The question itself seemed to beg a false either/or choice: embrace the virtual world and survive, or adhere to face-to-face learning and perhaps go the way of the dinosaur. In the headlong drive to take on technology, it seemed to me that a more fundamental question remained unasked and unanswered: what is the goal of education to begin with?
I found myself referencing Sir Thomas More, whose sixteenth-century wisdom still applies: “One of the greatest problems of our time is that many are schooled but few are educated.”
More believed that the goal of education is to “entice the soul to emerge from its cocoon.” This required, he believed, that we be exposed vulnerably to the transformative events of an engaged human life. And at the heart of this transformation is the human encounter.
It seems to me that our challenge as educators has not changed much since the sixteenth century. Like More, I remain firm in my belief that the human encounter is at the heart of a true education; and that encounter requires a skilled and very human teacher. Schools that do this well and bravely will be always relevant and cherished.

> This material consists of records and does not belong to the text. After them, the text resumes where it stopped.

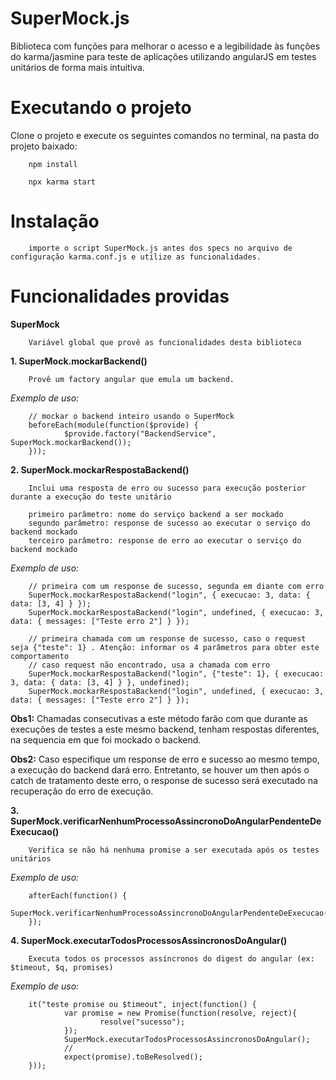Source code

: # SuperMock.js
Biblioteca com funções para melhorar o acesso e a legibilidade às funções do karma/jasmine para teste de aplicações utilizando angularJS em testes unitários de forma mais intuitiva.

# Executando o projeto
Clone o projeto e execute os seguintes comandos no terminal, na pasta do projeto baixado:

        npm install
        
        npx karma start

# Instalação

        importe o script SuperMock.js antes dos specs no arquivo de configuração karma.conf.js e utilize as funcionalidades.
        
# Funcionalidades providas

**SuperMock**

        Variável global que provê as funcionalidades desta biblioteca

**1. SuperMock.mockarBackend()**

        Provê um factory angular que emula um backend.

*Exemplo de uso:*
        
        // mockar o backend inteiro usando o SuperMock
        beforeEach(module(function($provide) {
                $provide.factory("BackendService", SuperMock.mockarBackend());
        }));

**2. SuperMock.mockarRespostaBackend()**

        Inclui uma resposta de erro ou sucesso para execução posterior durante a execução do teste unitário
        
        primeiro parâmetro: nome do serviço backend a ser mockado
        segundo parâmetro: response de sucesso ao executar o serviço do backend mockado
        terceiro parâmetro: response de erro ao executar o serviço do backend mockado

*Exemplo de uso:*

        // primeira com um response de sucesso, segunda em diante com erro
        SuperMock.mockarRespostaBackend("login", { execucao: 3, data: { data: [3, 4] } });
        SuperMock.mockarRespostaBackend("login", undefined, { execucao: 3, data: { messages: ["Teste erro 2"] } });

        // primeira chamada com um response de sucesso, caso o request seja {"teste": 1} . Atenção: informar os 4 parâmetros para obter este comportamento
        // caso request não encontrado, usa a chamada com erro
        SuperMock.mockarRespostaBackend("login", {"teste": 1}, { execucao: 3, data: { data: [3, 4] } }, undefined);
        SuperMock.mockarRespostaBackend("login", undefined, { execucao: 3, data: { messages: ["Teste erro 2"] } });

**Obs1:** Chamadas consecutivas a este método farão com que durante as execuções de testes a este mesmo backend, tenham respostas diferentes, na sequencia em que foi mockado o backend. 

**Obs2:** Caso especifique um response de erro e sucesso ao mesmo tempo, a execução do backend dará erro. Entretanto, se houver um then após o catch de tratamento deste erro, o response de sucesso será executado na recuperação do erro de execução.


**3. SuperMock.verificarNenhumProcessoAssincronoDoAngularPendenteDeExecucao()**

        Verifica se não há nenhuma promise a ser executada após os testes unitários
        
*Exemplo de uso:*

        afterEach(function() {
                SuperMock.verificarNenhumProcessoAssincronoDoAngularPendenteDeExecucao();
        });
        

**4. SuperMock.executarTodosProcessosAssincronosDoAngular()**
        
        Executa todos os processos assíncronos do digest do angular (ex: $timeout, $q, promises)
        
*Exemplo de uso:*

        it("teste promise ou $timeout", inject(function() {
                var promise = new Promise(function(resolve, reject){
                        resolve("sucesso");
                });
                SuperMock.executarTodosProcessosAssincronosDoAngular();
                //
                expect(promise).toBeResolved();
        }));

We do, however, have more and new ways to engage in meaningful (or meaningless) human encounters.
So for me the question is less whether we adapt or die, but how can we make sense of this “brave new world” of burgeoning technologies to enrich the human encounter, to feed the soul rather than starve it, and to broaden our hearts, minds, spirits, and creativity rather than stultify or commodify them?
Episcopal schools are in an extraordinary position to grapple creatively with these tensions. How will we respond?